# Problem:
With the pictures excluded, retype the records that follow exactly.

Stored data

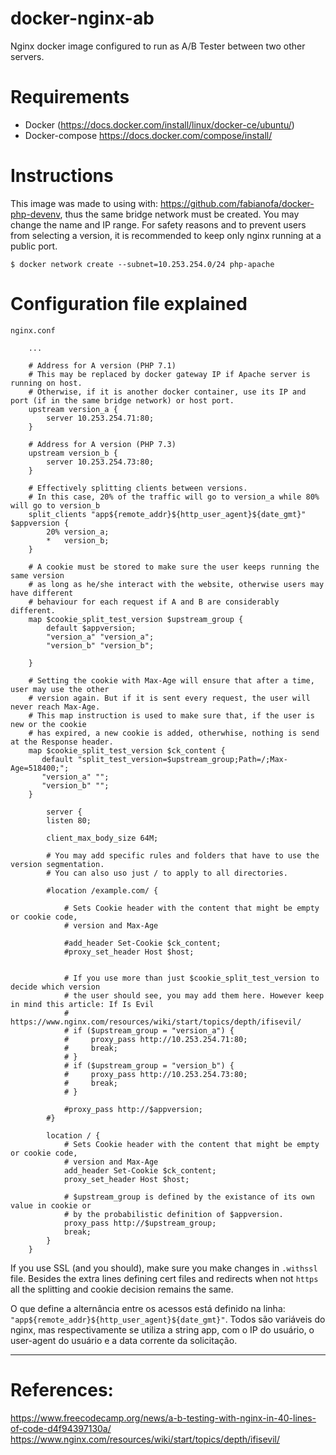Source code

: 
# docker-nginx-ab
Nginx docker image configured to run as A/B Tester between two other servers.

# Requirements

* Docker (https://docs.docker.com/install/linux/docker-ce/ubuntu/)
* Docker-compose https://docs.docker.com/compose/install/

# Instructions

This image was made to using with: https://github.com/fabianofa/docker-php-devenv, thus the same bridge network must be created. You may change the name and IP range. For safety reasons and to prevent users from selecting a version, it is recommended to keep only nginx running at a public port.

```
$ docker network create --subnet=10.253.254.0/24 php-apache
```

# Configuration file explained

```
nginx.conf

    ...

    # Address for A version (PHP 7.1)
    # This may be replaced by docker gateway IP if Apache server is running on host.
    # Otherwise, if it is another docker container, use its IP and port (if in the same bridge network) or host port.
    upstream version_a {
        server 10.253.254.71:80;
    }

    # Address for A version (PHP 7.3)
    upstream version_b {
        server 10.253.254.73:80;
    }

    # Effectively splitting clients between versions.
    # In this case, 20% of the traffic will go to version_a while 80% will go to version_b
    split_clients "app${remote_addr}${http_user_agent}${date_gmt}" $appversion {
        20% version_a;
        *   version_b;
    }

    # A cookie must be stored to make sure the user keeps running the same version
    # as long as he/she interact with the website, otherwise users may have different
    # behaviour for each request if A and B are considerably different.
    map $cookie_split_test_version $upstream_group {
        default $appversion;
        "version_a" "version_a";
        "version_b" "version_b";

    }

    # Setting the cookie with Max-Age will ensure that after a time, user may use the other
    # version again. But if it is sent every request, the user will never reach Max-Age.
    # This map instruction is used to make sure that, if the user is new or the cookie
    # has expired, a new cookie is added, otherwhise, nothing is send at the Response header.
    map $cookie_split_test_version $ck_content {
       default "split_test_version=$upstream_group;Path=/;Max-Age=518400;";
       "version_a" "";
       "version_b" "";
    }

        server {
        listen 80;

        client_max_body_size 64M;

        # You may add specific rules and folders that have to use the version segmentation.
        # You can also uso just / to apply to all directories.
        
        #location /example.com/ {

            # Sets Cookie header with the content that might be empty or cookie code,
            # version and Max-Age

            #add_header Set-Cookie $ck_content;
            #proxy_set_header Host $host;


            # If you use more than just $cookie_split_test_version to decide which version
            # the user should see, you may add them here. However keep in mind this article: If Is Evil
            # https://www.nginx.com/resources/wiki/start/topics/depth/ifisevil/
            # if ($upstream_group = "version_a") {
            #     proxy_pass http://10.253.254.71:80;
            #     break;
            # }
            # if ($upstream_group = "version_b") {
            #     proxy_pass http://10.253.254.73:80;
            #     break;
            # }

            #proxy_pass http://$appversion;
        #}
        
        location / {
            # Sets Cookie header with the content that might be empty or cookie code,
            # version and Max-Age
            add_header Set-Cookie $ck_content;
            proxy_set_header Host $host;

            # $upstream_group is defined by the existance of its own value in cookie or
            # by the probabilistic definition of $appversion.
            proxy_pass http://$upstream_group;
            break;
        }
    }
```
If you use SSL (and you should), make sure you make changes in `.withssl` file. Besides the extra lines defining cert files and redirects when not `https` all the splitting and cookie decision remains the same.


O que define a alternância entre os acessos está definido na linha: `"app${remote_addr}${http_user_agent}${date_gmt}"`. Todos
são variáveis do nginx, mas respectivamente se utiliza a string app, com o IP do usuário, o user-agent do usuário e a data corrente
da solicitação.

---

# References:

https://www.freecodecamp.org/news/a-b-testing-with-nginx-in-40-lines-of-code-d4f94397130a/
https://www.nginx.com/resources/wiki/start/topics/depth/ifisevil/
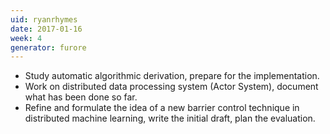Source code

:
 ```yaml
---
uid: ryanrhymes
date: 2017-01-16
week: 4
generator: furore
---
```


- Study automatic algorithmic derivation, prepare for the implementation.
- Work on distributed data processing system (Actor System), document what has been done so far.
- Refine and formulate the idea of a new barrier control technique in distributed machine learning, write the initial draft, plan the evaluation.

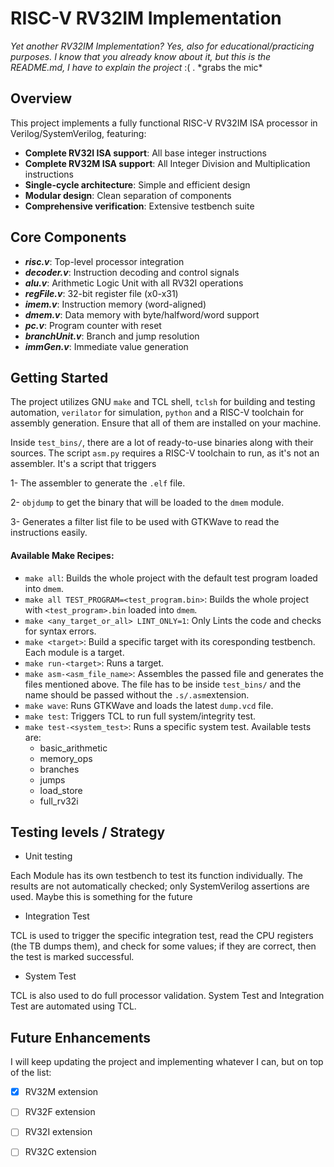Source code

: # RISC-V RV32IM Implementation
_Yet another RV32IM Implementation? Yes, also for educational/practicing purposes. I know that you already know about it, but this is the README.md, I have to explain the project_ :( . \*grabs the mic\*


## Overview
This project implements a fully functional RISC-V RV32IM ISA processor in Verilog/SystemVerilog, featuring:
* __Complete RV32I ISA support__: All base integer instructions
* __Complete RV32M ISA support__: All Integer Division and Multiplication instructions
* __Single-cycle architecture__: Simple and efficient design
* __Modular design__: Clean separation of components
* __Comprehensive verification__: Extensive testbench suite


## Core Components

* **_risc.v_**: Top-level processor integration
* **_decoder.v_**: Instruction decoding and control signals
* **_alu.v_**:	Arithmetic Logic Unit with all RV32I operations
* **_regFile.v_**: 32-bit register file (x0-x31)
* **_imem.v_**: Instruction memory (word-aligned)
* **_dmem.v_**:	Data memory with byte/halfword/word support
* **_pc.v_**: Program counter with reset
* **_branchUnit.v_**: Branch and jump resolution
* **_immGen.v_**: Immediate value generation


## Getting Started

The project utilizes GNU `make` and TCL shell, `tclsh` for building and testing automation, `verilator` for simulation, `python` and a RISC-V toolchain for assembly generation. Ensure that all of them are installed on your machine.

Inside ```test_bins/```, there are a lot of ready-to-use binaries along with their sources. The script ```asm.py``` requires a RISC-V toolchain to run, as it's not an assembler. It's a script that triggers

1- The assembler to generate the ```.elf``` file.

2- ```objdump``` to get the binary that will be loaded to the ```dmem``` module.

3- Generates a filter list file to be used with GTKWave to read the instructions easily.


#### Available Make Recipes:
* ```make all```: Builds the whole project with the default test program loaded into ```dmem```.
* ```make all TEST_PROGRAM=<test_program.bin>```: Builds the whole project with ```<test_program>.bin``` loaded into ```dmem```.
* ```make <any_target_or_all> LINT_ONLY=1```: Only Lints the code and checks for syntax errors.
* ```make <target>```: Build a specific target with its coresponding testbench. Each module is a target.
* ```make run-<target>```: Runs a target.
* ```make asm-<asm_file_name>```: Assembles the passed file and generates the files mentioned above. The file has to be inside ```test_bins/``` and the name should be passed without the ```.s/.asm```extension.
* ```make wave```: Runs GTKWave and loads the latest ```dump.vcd``` file.
* ```make test```: Triggers TCL to run full system/integrity test.
* ```make test-<system_test>```: Runs a specific system test. Available tests are:
  *   basic_arithmetic
  * memory_ops
  * branches
  * jumps
  * load_store
  * full_rv32i


## Testing levels / Strategy
* Unit testing

Each Module has its own testbench to test its function individually. The results are not automatically checked; only SystemVerilog assertions are used. Maybe this is something for the future

* Integration Test

TCL is used to trigger the specific integration test, read the CPU registers (the TB dumps them), and check for some values; if they are correct, then the test is marked successful.

* System Test

TCL is also used to do full processor validation. System Test and Integration Test are automated using TCL.


## Future Enhancements

I will keep updating the project and implementing whatever I can, but on top of the list:

- [x] RV32M extension

- [ ] RV32F extension

- [ ] RV32I extension

- [ ] RV32C extension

# Output for this exercise:
Source code

: 
# docker-nginx-ab
Nginx docker image configured to run as A/B Tester between two other servers.

# Requirements

* Docker (https://docs.docker.com/install/linux/docker-ce/ubuntu/)
* Docker-compose https://docs.docker.com/compose/install/

# Instructions

This image was made to using with: https://github.com/fabianofa/docker-php-devenv, thus the same bridge network must be created. You may change the name and IP range. For safety reasons and to prevent users from selecting a version, it is recommended to keep only nginx running at a public port.

```
$ docker network create --subnet=10.253.254.0/24 php-apache
```

# Configuration file explained

```
nginx.conf

    ...

    # Address for A version (PHP 7.1)
    # This may be replaced by docker gateway IP if Apache server is running on host.
    # Otherwise, if it is another docker container, use its IP and port (if in the same bridge network) or host port.
    upstream version_a {
        server 10.253.254.71:80;
    }

    # Address for A version (PHP 7.3)
    upstream version_b {
        server 10.253.254.73:80;
    }

    # Effectively splitting clients between versions.
    # In this case, 20% of the traffic will go to version_a while 80% will go to version_b
    split_clients "app${remote_addr}${http_user_agent}${date_gmt}" $appversion {
        20% version_a;
        *   version_b;
    }

    # A cookie must be stored to make sure the user keeps running the same version
    # as long as he/she interact with the website, otherwise users may have different
    # behaviour for each request if A and B are considerably different.
    map $cookie_split_test_version $upstream_group {
        default $appversion;
        "version_a" "version_a";
        "version_b" "version_b";

    }

    # Setting the cookie with Max-Age will ensure that after a time, user may use the other
    # version again. But if it is sent every request, the user will never reach Max-Age.
    # This map instruction is used to make sure that, if the user is new or the cookie
    # has expired, a new cookie is added, otherwhise, nothing is send at the Response header.
    map $cookie_split_test_version $ck_content {
       default "split_test_version=$upstream_group;Path=/;Max-Age=518400;";
       "version_a" "";
       "version_b" "";
    }

        server {
        listen 80;

        client_max_body_size 64M;

        # You may add specific rules and folders that have to use the version segmentation.
        # You can also uso just / to apply to all directories.
        
        #location /example.com/ {

            # Sets Cookie header with the content that might be empty or cookie code,
            # version and Max-Age

            #add_header Set-Cookie $ck_content;
            #proxy_set_header Host $host;


            # If you use more than just $cookie_split_test_version to decide which version
            # the user should see, you may add them here. However keep in mind this article: If Is Evil
            # https://www.nginx.com/resources/wiki/start/topics/depth/ifisevil/
            # if ($upstream_group = "version_a") {
            #     proxy_pass http://10.253.254.71:80;
            #     break;
            # }
            # if ($upstream_group = "version_b") {
            #     proxy_pass http://10.253.254.73:80;
            #     break;
            # }

            #proxy_pass http://$appversion;
        #}
        
        location / {
            # Sets Cookie header with the content that might be empty or cookie code,
            # version and Max-Age
            add_header Set-Cookie $ck_content;
            proxy_set_header Host $host;

            # $upstream_group is defined by the existance of its own value in cookie or
            # by the probabilistic definition of $appversion.
            proxy_pass http://$upstream_group;
            break;
        }
    }
```
If you use SSL (and you should), make sure you make changes in `.withssl` file. Besides the extra lines defining cert files and redirects when not `https` all the splitting and cookie decision remains the same.


O que define a alternância entre os acessos está definido na linha: `"app${remote_addr}${http_user_agent}${date_gmt}"`. Todos
são variáveis do nginx, mas respectivamente se utiliza a string app, com o IP do usuário, o user-agent do usuário e a data corrente
da solicitação.

---

# References:

https://www.freecodecamp.org/news/a-b-testing-with-nginx-in-40-lines-of-code-d4f94397130a/
https://www.nginx.com/resources/wiki/start/topics/depth/ifisevil/
Source code

:
 ```yaml
---
uid: ryanrhymes
date: 2017-01-16
week: 4
generator: furore
---
```


- Study automatic algorithmic derivation, prepare for the implementation.
- Work on distributed data processing system (Actor System), document what has been done so far.
- Refine and formulate the idea of a new barrier control technique in distributed machine learning, write the initial draft, plan the evaluation.

Source code

: # RISC-V RV32IM Implementation
_Yet another RV32IM Implementation? Yes, also for educational/practicing purposes. I know that you already know about it, but this is the README.md, I have to explain the project_ :( . \*grabs the mic\*


## Overview
This project implements a fully functional RISC-V RV32IM ISA processor in Verilog/SystemVerilog, featuring:
* __Complete RV32I ISA support__: All base integer instructions
* __Complete RV32M ISA support__: All Integer Division and Multiplication instructions
* __Single-cycle architecture__: Simple and efficient design
* __Modular design__: Clean separation of components
* __Comprehensive verification__: Extensive testbench suite


## Core Components

* **_risc.v_**: Top-level processor integration
* **_decoder.v_**: Instruction decoding and control signals
* **_alu.v_**:	Arithmetic Logic Unit with all RV32I operations
* **_regFile.v_**: 32-bit register file (x0-x31)
* **_imem.v_**: Instruction memory (word-aligned)
* **_dmem.v_**:	Data memory with byte/halfword/word support
* **_pc.v_**: Program counter with reset
* **_branchUnit.v_**: Branch and jump resolution
* **_immGen.v_**: Immediate value generation


## Getting Started

The project utilizes GNU `make` and TCL shell, `tclsh` for building and testing automation, `verilator` for simulation, `python` and a RISC-V toolchain for assembly generation. Ensure that all of them are installed on your machine.

Inside ```test_bins/```, there are a lot of ready-to-use binaries along with their sources. The script ```asm.py``` requires a RISC-V toolchain to run, as it's not an assembler. It's a script that triggers

1- The assembler to generate the ```.elf``` file.

2- ```objdump``` to get the binary that will be loaded to the ```dmem``` module.

3- Generates a filter list file to be used with GTKWave to read the instructions easily.


#### Available Make Recipes:
* ```make all```: Builds the whole project with the default test program loaded into ```dmem```.
* ```make all TEST_PROGRAM=<test_program.bin>```: Builds the whole project with ```<test_program>.bin``` loaded into ```dmem```.
* ```make <any_target_or_all> LINT_ONLY=1```: Only Lints the code and checks for syntax errors.
* ```make <target>```: Build a specific target with its coresponding testbench. Each module is a target.
* ```make run-<target>```: Runs a target.
* ```make asm-<asm_file_name>```: Assembles the passed file and generates the files mentioned above. The file has to be inside ```test_bins/``` and the name should be passed without the ```.s/.asm```extension.
* ```make wave```: Runs GTKWave and loads the latest ```dump.vcd``` file.
* ```make test```: Triggers TCL to run full system/integrity test.
* ```make test-<system_test>```: Runs a specific system test. Available tests are:
  *   basic_arithmetic
  * memory_ops
  * branches
  * jumps
  * load_store
  * full_rv32i


## Testing levels / Strategy
* Unit testing

Each Module has its own testbench to test its function individually. The results are not automatically checked; only SystemVerilog assertions are used. Maybe this is something for the future

* Integration Test

TCL is used to trigger the specific integration test, read the CPU registers (the TB dumps them), and check for some values; if they are correct, then the test is marked successful.

* System Test

TCL is also used to do full processor validation. System Test and Integration Test are automated using TCL.


## Future Enhancements

I will keep updating the project and implementing whatever I can, but on top of the list:

- [x] RV32M extension

- [ ] RV32F extension

- [ ] RV32I extension

- [ ] RV32C extension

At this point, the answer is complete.